■ Problem details ■
With pictures removed, output every record below exactly as written.

################

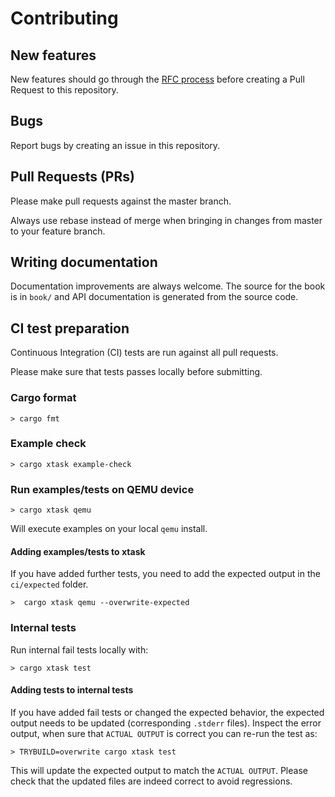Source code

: # Contributing

## New features

New features should go through the [RFC process][rfcs] before creating a Pull Request to this repository.

[rfcs]: https://github.com/rtic-rs/rfcs

## Bugs

Report bugs by creating an issue in this repository.

## Pull Requests (PRs)

Please make pull requests against the master branch.

Always use rebase instead of merge when bringing in changes from master to your feature branch.

## Writing documentation

Documentation improvements are always welcome.
The source for the book is in `book/` and API documentation is generated from the source code.

## CI test preparation

Continuous Integration (CI) tests are run against all pull requests.

Please make sure that tests passes locally before submitting.

### Cargo format

```shell
> cargo fmt
```

### Example check

```shell
> cargo xtask example-check
```

### Run examples/tests on QEMU device

```shell
> cargo xtask qemu
```

Will execute examples on your local `qemu` install.

#### Adding examples/tests to xtask

If you have added further tests, you need to add the expected output in the `ci/expected` folder.

```shell
>  cargo xtask qemu --overwrite-expected
```

### Internal tests

Run internal fail tests locally with:

```shell
> cargo xtask test
```

#### Adding tests to internal tests

If you have added fail tests or changed the expected behavior, the expected output needs to be updated (corresponding `.stderr` files).
Inspect the error output, when sure that `ACTUAL OUTPUT` is correct you can re-run the test as:

```shell
> TRYBUILD=overwrite cargo xtask test
```

This will update the expected output to match the `ACTUAL OUTPUT`.
Please check that the updated files are indeed correct to avoid regressions.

################

■ Output of the task ■
Source code

: # Contributing

## New features

New features should go through the [RFC process][rfcs] before creating a Pull Request to this repository.

[rfcs]: https://github.com/rtic-rs/rfcs

## Bugs

Report bugs by creating an issue in this repository.

## Pull Requests (PRs)

Please make pull requests against the master branch.

Always use rebase instead of merge when bringing in changes from master to your feature branch.

## Writing documentation

Documentation improvements are always welcome.
The source for the book is in `book/` and API documentation is generated from the source code.

## CI test preparation

Continuous Integration (CI) tests are run against all pull requests.

Please make sure that tests passes locally before submitting.

### Cargo format

```shell
> cargo fmt
```

### Example check

```shell
> cargo xtask example-check
```

### Run examples/tests on QEMU device

```shell
> cargo xtask qemu
```

Will execute examples on your local `qemu` install.

#### Adding examples/tests to xtask

If you have added further tests, you need to add the expected output in the `ci/expected` folder.

```shell
>  cargo xtask qemu --overwrite-expected
```

### Internal tests

Run internal fail tests locally with:

```shell
> cargo xtask test
```

#### Adding tests to internal tests

If you have added fail tests or changed the expected behavior, the expected output needs to be updated (corresponding `.stderr` files).
Inspect the error output, when sure that `ACTUAL OUTPUT` is correct you can re-run the test as:

```shell
> TRYBUILD=overwrite cargo xtask test
```

This will update the expected output to match the `ACTUAL OUTPUT`.
Please check that the updated files are indeed correct to avoid regressions.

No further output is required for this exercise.